Input below:

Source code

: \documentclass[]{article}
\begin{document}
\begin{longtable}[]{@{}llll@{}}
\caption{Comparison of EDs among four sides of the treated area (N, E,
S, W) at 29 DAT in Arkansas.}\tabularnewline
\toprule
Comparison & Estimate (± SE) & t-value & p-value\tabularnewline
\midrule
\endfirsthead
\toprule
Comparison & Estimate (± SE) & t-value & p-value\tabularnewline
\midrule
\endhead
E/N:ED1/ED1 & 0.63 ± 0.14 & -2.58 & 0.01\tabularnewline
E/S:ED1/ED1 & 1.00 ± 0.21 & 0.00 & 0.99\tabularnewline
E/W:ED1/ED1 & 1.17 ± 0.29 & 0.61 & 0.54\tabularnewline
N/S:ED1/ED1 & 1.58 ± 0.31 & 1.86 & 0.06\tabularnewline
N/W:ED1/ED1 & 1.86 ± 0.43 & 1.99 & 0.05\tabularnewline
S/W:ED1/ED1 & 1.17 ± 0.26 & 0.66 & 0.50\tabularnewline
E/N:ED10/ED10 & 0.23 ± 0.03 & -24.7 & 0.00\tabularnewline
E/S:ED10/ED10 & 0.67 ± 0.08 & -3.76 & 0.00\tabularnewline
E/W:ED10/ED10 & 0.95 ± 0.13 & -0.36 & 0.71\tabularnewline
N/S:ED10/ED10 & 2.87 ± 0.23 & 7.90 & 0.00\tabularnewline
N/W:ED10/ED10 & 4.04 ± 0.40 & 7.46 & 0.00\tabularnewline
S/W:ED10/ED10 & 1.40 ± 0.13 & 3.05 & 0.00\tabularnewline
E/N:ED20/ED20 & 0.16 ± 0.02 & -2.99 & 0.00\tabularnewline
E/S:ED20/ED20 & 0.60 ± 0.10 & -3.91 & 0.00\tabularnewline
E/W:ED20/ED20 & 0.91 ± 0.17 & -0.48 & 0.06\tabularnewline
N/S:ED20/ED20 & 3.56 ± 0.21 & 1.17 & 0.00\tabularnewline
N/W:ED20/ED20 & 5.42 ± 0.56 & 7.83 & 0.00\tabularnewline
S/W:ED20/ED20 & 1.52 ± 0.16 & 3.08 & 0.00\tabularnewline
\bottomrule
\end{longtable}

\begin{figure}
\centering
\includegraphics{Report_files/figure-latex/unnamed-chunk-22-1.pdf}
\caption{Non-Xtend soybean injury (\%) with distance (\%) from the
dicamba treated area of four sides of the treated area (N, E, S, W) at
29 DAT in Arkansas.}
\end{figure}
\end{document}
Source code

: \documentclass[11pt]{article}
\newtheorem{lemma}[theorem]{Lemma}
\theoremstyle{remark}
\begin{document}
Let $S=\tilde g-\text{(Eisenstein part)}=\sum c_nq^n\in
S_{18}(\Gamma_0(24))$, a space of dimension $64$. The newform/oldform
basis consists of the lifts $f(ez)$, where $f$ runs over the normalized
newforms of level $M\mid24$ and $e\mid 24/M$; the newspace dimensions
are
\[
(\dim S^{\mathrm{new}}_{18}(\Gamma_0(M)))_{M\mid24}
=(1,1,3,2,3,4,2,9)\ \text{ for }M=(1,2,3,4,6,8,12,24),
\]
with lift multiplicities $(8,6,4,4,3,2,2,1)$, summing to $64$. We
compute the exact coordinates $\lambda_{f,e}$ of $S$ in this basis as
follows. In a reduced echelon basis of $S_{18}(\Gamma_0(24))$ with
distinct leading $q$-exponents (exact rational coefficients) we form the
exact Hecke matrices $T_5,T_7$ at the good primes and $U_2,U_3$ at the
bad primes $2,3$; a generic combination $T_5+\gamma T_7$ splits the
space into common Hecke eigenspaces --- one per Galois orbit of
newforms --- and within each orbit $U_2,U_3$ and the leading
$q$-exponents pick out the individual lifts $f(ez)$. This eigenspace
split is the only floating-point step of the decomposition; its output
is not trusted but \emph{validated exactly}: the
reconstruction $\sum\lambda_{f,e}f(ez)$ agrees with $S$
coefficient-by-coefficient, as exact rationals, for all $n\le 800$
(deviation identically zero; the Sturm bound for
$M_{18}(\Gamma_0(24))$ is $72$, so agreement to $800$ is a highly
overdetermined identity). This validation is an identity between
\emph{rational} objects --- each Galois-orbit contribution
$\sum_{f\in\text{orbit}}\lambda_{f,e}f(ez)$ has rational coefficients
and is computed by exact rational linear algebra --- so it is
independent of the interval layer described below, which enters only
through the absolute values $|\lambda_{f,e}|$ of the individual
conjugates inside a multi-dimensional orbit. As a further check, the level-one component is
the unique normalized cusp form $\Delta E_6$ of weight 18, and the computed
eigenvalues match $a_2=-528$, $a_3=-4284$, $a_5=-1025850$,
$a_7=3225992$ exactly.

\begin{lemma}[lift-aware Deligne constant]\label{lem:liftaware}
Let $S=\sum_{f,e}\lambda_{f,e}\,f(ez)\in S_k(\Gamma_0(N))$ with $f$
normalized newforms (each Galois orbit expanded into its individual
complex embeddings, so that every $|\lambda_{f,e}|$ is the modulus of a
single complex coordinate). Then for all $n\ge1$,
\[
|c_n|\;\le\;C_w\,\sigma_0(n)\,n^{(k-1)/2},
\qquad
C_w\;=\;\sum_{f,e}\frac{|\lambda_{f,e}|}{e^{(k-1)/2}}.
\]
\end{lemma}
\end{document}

End of Input.

• [What is being asked] Up to and including the line that contains "E/S:ED20/ED20 & 0.60", restate word for word every line of the entries, starting from the first.

• [Reply to the task]
Source code

: \documentclass[]{article}
\begin{document}
\begin{longtable}[]{@{}llll@{}}
\caption{Comparison of EDs among four sides of the treated area (N, E,
S, W) at 29 DAT in Arkansas.}\tabularnewline
\toprule
Comparison & Estimate (± SE) & t-value & p-value\tabularnewline
\midrule
\endfirsthead
\toprule
Comparison & Estimate (± SE) & t-value & p-value\tabularnewline
\midrule
\endhead
E/N:ED1/ED1 & 0.63 ± 0.14 & -2.58 & 0.01\tabularnewline
E/S:ED1/ED1 & 1.00 ± 0.21 & 0.00 & 0.99\tabularnewline
E/W:ED1/ED1 & 1.17 ± 0.29 & 0.61 & 0.54\tabularnewline
N/S:ED1/ED1 & 1.58 ± 0.31 & 1.86 & 0.06\tabularnewline
N/W:ED1/ED1 & 1.86 ± 0.43 & 1.99 & 0.05\tabularnewline
S/W:ED1/ED1 & 1.17 ± 0.26 & 0.66 & 0.50\tabularnewline
E/N:ED10/ED10 & 0.23 ± 0.03 & -24.7 & 0.00\tabularnewline
E/S:ED10/ED10 & 0.67 ± 0.08 & -3.76 & 0.00\tabularnewline
E/W:ED10/ED10 & 0.95 ± 0.13 & -0.36 & 0.71\tabularnewline
N/S:ED10/ED10 & 2.87 ± 0.23 & 7.90 & 0.00\tabularnewline
N/W:ED10/ED10 & 4.04 ± 0.40 & 7.46 & 0.00\tabularnewline
S/W:ED10/ED10 & 1.40 ± 0.13 & 3.05 & 0.00\tabularnewline
E/N:ED20/ED20 & 0.16 ± 0.02 & -2.99 & 0.00\tabularnewline
E/S:ED20/ED20 & 0.60 ± 0.10 & -3.91 & 0.00\tabularnewline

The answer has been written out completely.